La inmigración no debe mirarse desde un punto de vista meramente instrumental, y pensar en el inmigrante únicamente como fuerza de trabajo, o como una posible solución a los problemas demográficos que poco a poco van amenazando al país. Esto podría hacer olvidar que la inmigración no es sólo un factor positivo desde el punto de vista económico debido al incremento que supone en la tasa de población activa o al mayor índice de consumo y de ingresos públicos que proporciona al país, sino que también lo es desde el punto de vista socio-cultural, pues una inmigración plenamente integrada supondría que los habitantes autóctonos podrían conocer muy diferentes culturas, y aprender lo mejor de todas ellas. Además es una posible solución a los problemas económicos que existen en los países de origen de esos inmigrantes, ya que las remesas que reciben esos países constituyen una de las partidas más importantes de entrada de divisas, y si además esas remesas vienen dadas en términos de una moneda fuerte, proporcionan la posibilidad de mejora y subsistencia para los familiares que permanecen en el país.

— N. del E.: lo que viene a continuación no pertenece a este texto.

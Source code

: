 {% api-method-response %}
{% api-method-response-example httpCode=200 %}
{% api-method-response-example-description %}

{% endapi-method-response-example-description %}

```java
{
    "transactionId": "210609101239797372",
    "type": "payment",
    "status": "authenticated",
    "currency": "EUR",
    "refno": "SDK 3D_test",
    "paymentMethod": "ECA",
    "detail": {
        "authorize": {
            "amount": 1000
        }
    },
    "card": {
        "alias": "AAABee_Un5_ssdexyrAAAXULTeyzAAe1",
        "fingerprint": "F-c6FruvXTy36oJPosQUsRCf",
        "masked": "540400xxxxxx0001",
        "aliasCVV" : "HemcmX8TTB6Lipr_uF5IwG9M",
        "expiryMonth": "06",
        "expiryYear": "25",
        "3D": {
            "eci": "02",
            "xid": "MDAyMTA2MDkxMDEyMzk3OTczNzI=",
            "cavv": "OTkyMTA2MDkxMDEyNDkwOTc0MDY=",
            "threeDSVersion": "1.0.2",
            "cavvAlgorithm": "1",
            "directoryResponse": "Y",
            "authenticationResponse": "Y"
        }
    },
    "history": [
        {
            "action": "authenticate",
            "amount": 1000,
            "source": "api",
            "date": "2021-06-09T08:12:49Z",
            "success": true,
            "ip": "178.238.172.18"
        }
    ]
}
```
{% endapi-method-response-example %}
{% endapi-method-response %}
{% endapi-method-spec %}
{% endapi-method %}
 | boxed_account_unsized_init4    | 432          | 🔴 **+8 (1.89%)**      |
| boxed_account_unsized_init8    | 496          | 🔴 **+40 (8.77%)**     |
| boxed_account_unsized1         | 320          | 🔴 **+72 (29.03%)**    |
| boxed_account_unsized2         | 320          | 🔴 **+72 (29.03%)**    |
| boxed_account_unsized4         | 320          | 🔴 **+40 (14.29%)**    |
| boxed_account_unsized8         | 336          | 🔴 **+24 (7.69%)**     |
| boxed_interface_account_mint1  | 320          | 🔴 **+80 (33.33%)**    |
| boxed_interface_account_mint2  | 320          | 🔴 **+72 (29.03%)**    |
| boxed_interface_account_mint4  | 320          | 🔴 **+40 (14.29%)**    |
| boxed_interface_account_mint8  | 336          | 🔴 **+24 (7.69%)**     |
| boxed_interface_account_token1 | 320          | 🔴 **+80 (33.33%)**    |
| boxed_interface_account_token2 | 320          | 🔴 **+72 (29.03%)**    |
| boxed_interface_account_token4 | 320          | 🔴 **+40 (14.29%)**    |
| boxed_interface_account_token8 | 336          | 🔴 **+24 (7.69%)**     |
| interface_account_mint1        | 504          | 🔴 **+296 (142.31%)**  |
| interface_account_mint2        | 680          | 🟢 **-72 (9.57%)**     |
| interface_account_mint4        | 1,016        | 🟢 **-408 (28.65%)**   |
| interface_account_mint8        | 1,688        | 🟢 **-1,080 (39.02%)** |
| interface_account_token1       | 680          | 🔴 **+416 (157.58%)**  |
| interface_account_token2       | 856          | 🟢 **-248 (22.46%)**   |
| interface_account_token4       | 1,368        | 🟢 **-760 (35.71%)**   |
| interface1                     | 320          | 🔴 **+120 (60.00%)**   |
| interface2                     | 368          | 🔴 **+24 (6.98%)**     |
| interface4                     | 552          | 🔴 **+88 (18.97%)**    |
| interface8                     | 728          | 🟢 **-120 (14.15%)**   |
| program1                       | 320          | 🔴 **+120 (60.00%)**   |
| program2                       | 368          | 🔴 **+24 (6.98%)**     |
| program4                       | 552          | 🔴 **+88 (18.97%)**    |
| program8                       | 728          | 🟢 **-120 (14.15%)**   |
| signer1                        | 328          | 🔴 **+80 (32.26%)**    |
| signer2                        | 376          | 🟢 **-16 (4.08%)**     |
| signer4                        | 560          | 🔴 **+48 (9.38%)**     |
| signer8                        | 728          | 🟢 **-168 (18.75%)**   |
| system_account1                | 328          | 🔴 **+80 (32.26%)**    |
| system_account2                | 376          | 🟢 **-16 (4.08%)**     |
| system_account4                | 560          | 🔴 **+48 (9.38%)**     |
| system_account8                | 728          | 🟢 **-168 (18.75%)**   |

Una política de integración debería partir del inmigrante como persona integral, y unificar todas las condiciones que le rodean, referentes, tanto a su país de origen (familia, costumbres, prácticas religiosas, …), como al país receptor (lengua, trabajo, vivienda, …), de modo que el inmigrante se sienta identificado con la sociedad receptora, y así contribuya a su desarrollo y participe en la vida económica, social, cultural y civil. En cambio, parece que las políticas que se llevan a cabo en los países del mundo globalizado van más encaminadas a una “asimilación” del inmigrante, en la que éste tiene que inculturarse en los modelos de comportamiento de la sociedad de acogida, despojándose de cualquier elemento cultural propio, y renunciando a su propia identidad.
Pero cualquier política que se quiera llevar a cabo, ha de respetar las leyes existentes en la región en que se aplique, y en el caso de España, al tratar de definir las políticas de inmigración, hay que hacer frente a una Ley de extranjería que no hace sino establecer restricciones y dificultades a esa integración de los inmigrantes pretendida. De manera que quizá el problema se inicie en el origen, en la Ley, que parece que más que una coordinación o gestión eficaz de la entrada de inmigrantes en España, persiga la simple prohibición y control de la misma, ya que los considera en muchas ocasiones delincuentes (para ver esto, basta leer el nombre de la ley que acompaña a la nueva Ley de extranjería, Ley 11/2003 de 29 de septiembre: “Seguridad ciudadana, violencia doméstica e integración social de los extranjeros”). Al inmigrante irregular la Ley no le trata como persona, y no le reconoce los derechos fundamentales con los que cuenta cualquier persona; si es irregular, o ilegal, es sólo porque la Ley los ha creado o definido así. Por lo tanto, para conseguir una verdadera integración de los inmigrantes, lo primero que sería necesario sería una reorientación de la Ley de extranjería.